Looking forward, we wanted to estimate the post-pandemic recovery of the Greek economy and the Greek corporate universe. Therefore, we again assumed a hypothetical level of sectoral turnover recovery and ran our equations the ‘other way’—from recovery (i.e. turnover increase) to profitability and rating upgrades rather than from recession to losses and rating downgrades.

We believe that our framework worked quite well, with one exception: liquidity. The liquidity position of Greek corporations was boosted in several active and passive ways that could not be captured by our methodology. Policies that have actively improved the liquidity position include subsidised and guaranteed bank loans and seven rounds of the so-called ‘refundable advance’. Passively, liquidity pressures were alleviated via postponement of tax and social security obligations, loan repayment moratoria and employee furlough programmes.

For all of the above reasons, our liquidity reflects potential funding needs in the absence of state support. As such, these data should be treated as a worst-case scenario (i.e. placing an upper limit on liquidity contraction) rather than a baseline scenario.

Notably, the publication of the 2020 (let alone the 2021) corporate financial statements is still lacking for many firms. Hence, with our simulation analysis, we tried to bridge this informational gap and estimate the impact of the pandemic on business, leading to useful conclusions for the corporate universe.

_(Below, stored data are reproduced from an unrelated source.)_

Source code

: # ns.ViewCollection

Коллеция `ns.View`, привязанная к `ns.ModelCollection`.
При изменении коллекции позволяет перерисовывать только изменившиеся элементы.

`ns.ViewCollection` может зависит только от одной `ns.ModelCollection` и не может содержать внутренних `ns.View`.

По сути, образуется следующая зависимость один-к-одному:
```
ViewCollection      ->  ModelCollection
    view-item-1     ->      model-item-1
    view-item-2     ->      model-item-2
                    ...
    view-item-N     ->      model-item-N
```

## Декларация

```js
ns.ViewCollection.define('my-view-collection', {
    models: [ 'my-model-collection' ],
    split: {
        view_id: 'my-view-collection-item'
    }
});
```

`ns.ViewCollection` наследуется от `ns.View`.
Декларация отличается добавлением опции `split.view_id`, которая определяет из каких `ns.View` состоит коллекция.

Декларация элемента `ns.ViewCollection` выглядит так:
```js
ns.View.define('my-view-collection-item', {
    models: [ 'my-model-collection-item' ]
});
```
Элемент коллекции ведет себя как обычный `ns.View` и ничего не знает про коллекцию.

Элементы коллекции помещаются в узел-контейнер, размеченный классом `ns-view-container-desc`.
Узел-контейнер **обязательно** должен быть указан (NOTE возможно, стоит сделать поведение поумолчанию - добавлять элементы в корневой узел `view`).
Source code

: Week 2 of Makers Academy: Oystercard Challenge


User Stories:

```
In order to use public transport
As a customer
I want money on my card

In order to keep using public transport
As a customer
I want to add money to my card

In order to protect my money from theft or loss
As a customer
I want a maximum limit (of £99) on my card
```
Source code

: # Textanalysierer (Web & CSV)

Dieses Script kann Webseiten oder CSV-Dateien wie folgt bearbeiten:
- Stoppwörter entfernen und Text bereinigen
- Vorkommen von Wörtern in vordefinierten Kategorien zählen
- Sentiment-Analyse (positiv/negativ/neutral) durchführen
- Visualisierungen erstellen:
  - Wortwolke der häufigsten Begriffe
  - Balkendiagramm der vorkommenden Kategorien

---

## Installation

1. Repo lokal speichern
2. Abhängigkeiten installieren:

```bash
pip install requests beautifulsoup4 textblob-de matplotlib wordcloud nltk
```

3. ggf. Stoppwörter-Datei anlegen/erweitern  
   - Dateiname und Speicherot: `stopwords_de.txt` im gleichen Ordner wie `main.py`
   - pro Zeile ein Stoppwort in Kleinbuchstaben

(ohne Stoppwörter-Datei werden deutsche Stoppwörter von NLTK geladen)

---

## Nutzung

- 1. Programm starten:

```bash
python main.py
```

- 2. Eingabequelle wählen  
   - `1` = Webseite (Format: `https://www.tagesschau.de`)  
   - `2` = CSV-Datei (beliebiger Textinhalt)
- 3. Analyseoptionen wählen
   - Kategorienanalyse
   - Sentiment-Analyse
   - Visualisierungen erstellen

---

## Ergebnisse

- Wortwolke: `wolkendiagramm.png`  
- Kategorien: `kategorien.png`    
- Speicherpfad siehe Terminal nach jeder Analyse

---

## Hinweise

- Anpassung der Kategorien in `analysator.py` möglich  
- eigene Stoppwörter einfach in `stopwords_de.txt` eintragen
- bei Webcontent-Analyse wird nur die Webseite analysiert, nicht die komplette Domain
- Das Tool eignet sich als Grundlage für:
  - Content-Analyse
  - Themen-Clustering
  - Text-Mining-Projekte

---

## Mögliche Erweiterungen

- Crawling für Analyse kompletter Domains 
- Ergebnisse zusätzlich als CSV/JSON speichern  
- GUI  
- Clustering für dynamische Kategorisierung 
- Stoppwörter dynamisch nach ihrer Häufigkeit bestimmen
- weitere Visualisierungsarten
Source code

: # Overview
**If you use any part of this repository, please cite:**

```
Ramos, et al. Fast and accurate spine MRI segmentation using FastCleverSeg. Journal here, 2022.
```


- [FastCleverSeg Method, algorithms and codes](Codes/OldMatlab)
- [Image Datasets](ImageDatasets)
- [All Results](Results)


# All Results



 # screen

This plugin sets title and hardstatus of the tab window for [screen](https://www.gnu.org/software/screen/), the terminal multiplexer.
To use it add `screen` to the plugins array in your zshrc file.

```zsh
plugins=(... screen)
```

Based on microsimulations of 12,236 Greek corporations

In 2020, turnover declined by €11.5 bn (-10.8%) and recovered by €5.1 bn (+5.4%) in 2021. It was lower by €6.4 bn (-6.1%) in 2021 compared to pre COVID-19.

In 2020, EBITDA declined by €6.6bn (-64.5%) and recovered by €5.8 bn (1.6 times) in 2021. It was lower by €811 mn (-7.9%) in 2021 compared to pre COVID-19.

In 2020, cash reserves increased by €3 bn (+22.9%) and by €7.4 bn (+4.6.2%) in 2021. They were higher by €10.4 bn (+79.6%) in 2021 compared to pre COVID-19.

In 2020, equity declined by €3.5 bn (-6.1%) and increased by €2.3 bn (+4.2%) in 2021. It was lower by €1.2 bn (-2.1%) in 2021 compared to pre COVID-19.

Assessing corporate financial distress

In 2020, in total, 59.6% of firms were estimated to have losses with €4.6 bn in net losses (before depreciation and amortisation –D&A), while the rest firms were profitable with net profits (excl. D&A) of €5.3 bn. Of the 12,236 firms in our sample, 25.7% had a negative cash position (cash shortfall) of €2.3 bn. In our sample, 26.2% of firms recorded a working capital shortfall of €2.9 bn.

In 2021, 22.3% of firms were estimated to have losses, with net losses (excl. D&A) of €1 bn, while the rest firms had net profits (excl. D&A) of €7.5 bn. This trend marked an improvement compared with 2020 in terms of both level and share, signalling the gradual return of the companies to their pre-COVID-19 status. Of the 12,236 firms in our sample, 14.6% had a negative cash position (cash shortfall) of €921 mn. In our sample, 13% of the firms recorded a working capital shortfall of €843 mn.

Examining equity stress

Despite the improved income and mitigated liquidity pressure in 2021 compared to 2020, firms were not left unscathed. In 2021, firms with negative equity estimated to be 15.8%, up from 12% pre-COVID-19. The level of negative equity expanded by 96.7% in 2021 compared to the pre-COVID-19 period, resulting in a total negative equity of €5.3 bn. In other words, we estimated an additional €2.6 bn equity gap during the pandemic. In our sample, 4.4% of the firms were ‘scarred’ by the pandemic, given that they had positive equity pre-COVID-19 but negative in 2021. Nevertheless, 83.6% of firms that were solvent pre-COVID-19 remained solvent in 2021.

Stress testing our ERS

In 2020, a massive number of companies saw a deterioration in their ratings. After the macro improvement of 2021, most companies returned to their pre-COVID-19 ratings. However, we recorded a higher concentration at the edges of the distribution in 2021 compared to pre-COVID-19 (i.e. to ‘a’ and ‘d’ ratings).